Ray Tracing, a feature restricted to high-end graphics cards inside PCs, will soon be available on smartphones. Arm has announced a line of premium GPUs for the mobile market. The flagship GPU called ‘Immortalis’ extends Arm’s range beyond Mali, which is present in the majority of Android smartphones today.
Incidentally, Arm isn’t abandoning the Mali line of GPUs. The company is also launching Mali-G715, and Mali-G615 GPUs, which will offer improved performance. The new Mali GPUs will offer Variable Rate Shading (VRR) which promises energy savings, a slight boost in gaming performance, and an improved Execution Engine.
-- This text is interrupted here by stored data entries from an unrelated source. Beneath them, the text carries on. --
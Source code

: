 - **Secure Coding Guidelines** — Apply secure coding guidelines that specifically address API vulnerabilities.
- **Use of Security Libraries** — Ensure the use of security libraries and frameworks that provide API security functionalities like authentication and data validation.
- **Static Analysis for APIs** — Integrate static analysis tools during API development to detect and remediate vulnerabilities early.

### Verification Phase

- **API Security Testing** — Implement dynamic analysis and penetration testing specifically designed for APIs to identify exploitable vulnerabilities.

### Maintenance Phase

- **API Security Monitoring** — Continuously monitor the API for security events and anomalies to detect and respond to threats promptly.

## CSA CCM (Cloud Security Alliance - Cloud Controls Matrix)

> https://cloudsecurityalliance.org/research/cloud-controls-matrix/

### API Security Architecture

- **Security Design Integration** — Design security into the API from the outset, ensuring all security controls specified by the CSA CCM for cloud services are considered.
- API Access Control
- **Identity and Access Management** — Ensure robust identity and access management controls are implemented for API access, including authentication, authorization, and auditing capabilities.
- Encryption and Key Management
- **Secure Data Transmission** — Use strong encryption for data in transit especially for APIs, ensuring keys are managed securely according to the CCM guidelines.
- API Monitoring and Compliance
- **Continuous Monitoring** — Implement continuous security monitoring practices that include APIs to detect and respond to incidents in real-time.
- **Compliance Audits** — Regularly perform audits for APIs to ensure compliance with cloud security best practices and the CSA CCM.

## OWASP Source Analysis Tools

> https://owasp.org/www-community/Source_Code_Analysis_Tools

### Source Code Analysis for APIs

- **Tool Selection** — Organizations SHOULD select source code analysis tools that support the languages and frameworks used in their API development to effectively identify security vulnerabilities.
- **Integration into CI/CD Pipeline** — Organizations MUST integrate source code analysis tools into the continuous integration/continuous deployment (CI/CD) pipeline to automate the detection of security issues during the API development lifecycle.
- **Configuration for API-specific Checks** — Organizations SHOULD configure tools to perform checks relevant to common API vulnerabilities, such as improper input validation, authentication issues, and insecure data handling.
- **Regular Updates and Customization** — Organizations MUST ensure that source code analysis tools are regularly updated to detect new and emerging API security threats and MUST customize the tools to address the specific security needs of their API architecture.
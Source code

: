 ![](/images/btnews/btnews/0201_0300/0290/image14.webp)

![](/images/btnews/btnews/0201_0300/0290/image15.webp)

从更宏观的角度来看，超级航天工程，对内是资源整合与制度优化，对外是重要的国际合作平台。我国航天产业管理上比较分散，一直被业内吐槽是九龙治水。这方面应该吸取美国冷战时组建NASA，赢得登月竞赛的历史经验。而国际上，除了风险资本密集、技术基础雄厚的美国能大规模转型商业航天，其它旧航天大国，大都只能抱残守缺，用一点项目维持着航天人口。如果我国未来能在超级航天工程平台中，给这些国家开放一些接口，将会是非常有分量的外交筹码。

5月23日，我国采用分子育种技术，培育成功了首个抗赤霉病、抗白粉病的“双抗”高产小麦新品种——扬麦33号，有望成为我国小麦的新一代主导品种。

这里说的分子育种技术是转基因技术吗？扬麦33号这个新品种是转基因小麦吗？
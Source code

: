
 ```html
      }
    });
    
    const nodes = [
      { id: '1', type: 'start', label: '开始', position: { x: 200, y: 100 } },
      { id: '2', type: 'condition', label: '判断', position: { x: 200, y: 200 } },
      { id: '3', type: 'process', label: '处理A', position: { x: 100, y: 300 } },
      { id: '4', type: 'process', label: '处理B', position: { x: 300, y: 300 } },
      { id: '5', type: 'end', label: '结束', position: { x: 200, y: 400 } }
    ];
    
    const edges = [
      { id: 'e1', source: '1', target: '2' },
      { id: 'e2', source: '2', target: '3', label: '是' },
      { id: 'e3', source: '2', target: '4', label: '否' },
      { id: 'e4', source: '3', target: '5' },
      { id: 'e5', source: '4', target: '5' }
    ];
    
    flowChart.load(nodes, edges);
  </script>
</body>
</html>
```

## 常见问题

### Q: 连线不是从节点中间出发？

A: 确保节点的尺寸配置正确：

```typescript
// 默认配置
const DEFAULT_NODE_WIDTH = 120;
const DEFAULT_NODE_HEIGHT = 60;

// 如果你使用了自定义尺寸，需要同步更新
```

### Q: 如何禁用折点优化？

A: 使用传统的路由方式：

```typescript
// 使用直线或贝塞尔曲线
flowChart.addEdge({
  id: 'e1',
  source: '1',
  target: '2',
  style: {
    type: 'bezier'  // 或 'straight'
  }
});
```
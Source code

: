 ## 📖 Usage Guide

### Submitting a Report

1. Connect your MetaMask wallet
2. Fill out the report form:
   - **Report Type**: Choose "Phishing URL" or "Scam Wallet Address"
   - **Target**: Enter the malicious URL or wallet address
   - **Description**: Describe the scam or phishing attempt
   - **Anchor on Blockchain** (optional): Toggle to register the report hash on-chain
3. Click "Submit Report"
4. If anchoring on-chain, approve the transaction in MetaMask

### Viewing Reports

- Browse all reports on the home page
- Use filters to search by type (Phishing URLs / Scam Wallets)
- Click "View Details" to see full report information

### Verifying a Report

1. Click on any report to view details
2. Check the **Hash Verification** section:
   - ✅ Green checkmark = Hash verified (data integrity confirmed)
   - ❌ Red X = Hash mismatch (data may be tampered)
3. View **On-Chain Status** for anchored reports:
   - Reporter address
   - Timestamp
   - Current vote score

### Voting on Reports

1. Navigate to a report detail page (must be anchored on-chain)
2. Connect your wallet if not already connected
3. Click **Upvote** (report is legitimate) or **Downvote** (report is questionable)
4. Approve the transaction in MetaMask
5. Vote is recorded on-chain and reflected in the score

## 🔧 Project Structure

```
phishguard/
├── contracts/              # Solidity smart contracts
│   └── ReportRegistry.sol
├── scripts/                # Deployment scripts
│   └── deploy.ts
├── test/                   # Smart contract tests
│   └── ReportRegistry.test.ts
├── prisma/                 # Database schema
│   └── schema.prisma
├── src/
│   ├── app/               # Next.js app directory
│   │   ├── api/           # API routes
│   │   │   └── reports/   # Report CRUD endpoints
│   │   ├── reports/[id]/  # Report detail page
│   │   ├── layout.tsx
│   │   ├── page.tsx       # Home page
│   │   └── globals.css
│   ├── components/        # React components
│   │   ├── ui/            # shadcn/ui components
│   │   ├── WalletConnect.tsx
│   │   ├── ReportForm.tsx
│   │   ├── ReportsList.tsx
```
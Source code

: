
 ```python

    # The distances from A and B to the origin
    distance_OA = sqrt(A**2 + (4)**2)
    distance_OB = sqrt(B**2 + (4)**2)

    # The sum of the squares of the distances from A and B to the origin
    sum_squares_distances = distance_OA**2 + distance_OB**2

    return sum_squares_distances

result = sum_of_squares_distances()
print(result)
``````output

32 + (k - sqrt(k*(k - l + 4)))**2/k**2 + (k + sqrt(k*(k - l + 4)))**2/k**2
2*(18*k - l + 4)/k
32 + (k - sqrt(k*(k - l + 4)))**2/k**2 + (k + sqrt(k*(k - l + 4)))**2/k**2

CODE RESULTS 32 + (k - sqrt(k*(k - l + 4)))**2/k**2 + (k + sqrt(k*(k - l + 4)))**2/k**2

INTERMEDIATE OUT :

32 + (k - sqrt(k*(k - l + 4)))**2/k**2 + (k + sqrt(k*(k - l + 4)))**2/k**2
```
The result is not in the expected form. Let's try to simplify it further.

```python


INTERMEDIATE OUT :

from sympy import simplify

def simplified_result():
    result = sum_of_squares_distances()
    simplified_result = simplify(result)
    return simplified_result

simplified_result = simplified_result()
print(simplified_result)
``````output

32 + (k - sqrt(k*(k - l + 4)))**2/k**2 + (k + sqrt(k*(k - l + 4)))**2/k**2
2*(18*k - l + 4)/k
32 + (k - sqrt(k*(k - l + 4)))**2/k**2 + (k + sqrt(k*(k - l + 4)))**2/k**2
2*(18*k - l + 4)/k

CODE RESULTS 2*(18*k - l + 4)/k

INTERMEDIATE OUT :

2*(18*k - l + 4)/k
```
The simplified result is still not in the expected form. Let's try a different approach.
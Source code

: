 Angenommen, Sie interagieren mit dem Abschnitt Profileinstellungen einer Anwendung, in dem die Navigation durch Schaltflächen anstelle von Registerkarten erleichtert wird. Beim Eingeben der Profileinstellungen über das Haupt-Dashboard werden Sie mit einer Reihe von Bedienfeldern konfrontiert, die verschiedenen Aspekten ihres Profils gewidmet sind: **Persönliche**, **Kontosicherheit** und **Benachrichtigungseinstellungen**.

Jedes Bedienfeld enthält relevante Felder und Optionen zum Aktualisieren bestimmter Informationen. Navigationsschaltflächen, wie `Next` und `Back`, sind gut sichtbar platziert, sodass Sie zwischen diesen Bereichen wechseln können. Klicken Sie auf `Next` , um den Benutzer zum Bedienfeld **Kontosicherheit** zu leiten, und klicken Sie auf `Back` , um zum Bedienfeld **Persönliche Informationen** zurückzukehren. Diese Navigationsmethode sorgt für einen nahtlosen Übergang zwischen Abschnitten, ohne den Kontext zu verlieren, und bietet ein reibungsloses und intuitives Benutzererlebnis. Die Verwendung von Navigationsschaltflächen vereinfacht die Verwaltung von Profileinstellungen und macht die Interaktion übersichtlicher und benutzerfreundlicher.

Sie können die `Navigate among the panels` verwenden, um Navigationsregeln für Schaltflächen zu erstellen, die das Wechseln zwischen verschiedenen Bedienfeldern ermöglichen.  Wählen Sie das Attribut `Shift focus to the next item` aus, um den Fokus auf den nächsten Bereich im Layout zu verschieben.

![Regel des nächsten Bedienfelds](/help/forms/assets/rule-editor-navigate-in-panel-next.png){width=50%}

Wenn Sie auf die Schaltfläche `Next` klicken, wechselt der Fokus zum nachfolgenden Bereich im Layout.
The primary difference between the two Mali GPUs is in the core count. While Mali-G715 will have 7 to 9 cores, Mali-G615 GPUs will have 6 cores.
The Arm Immortalis-G715 will be the first Arm GPU to offer hardware-based Ray Tracing support specifically for mobile devices. The feature is considered to be power and resource-hungry. However, Arm claims Ray Tracing on Immortalis-G715 only uses 4 percent of the shader core area, while delivering more than 300 percent performance improvements through the hardware acceleration.
Ray Tracing is not a new topic for mobile devices, or for Arm. The company did offer software-based Ray Tracing support via Mali-G710. The MediaTek Dimensity 9000 Series of chipset already boasts of the feature.
High-end, premium Android smartphones with Arm Immortalis-G715 GPU should start arriving early next year. Arm strongly believes gaming on smartphones is reaching the level of console gaming. Hence, gamers will soon start demanding features and capabilities from their handheld devices that are present on dedicated gaming consoles.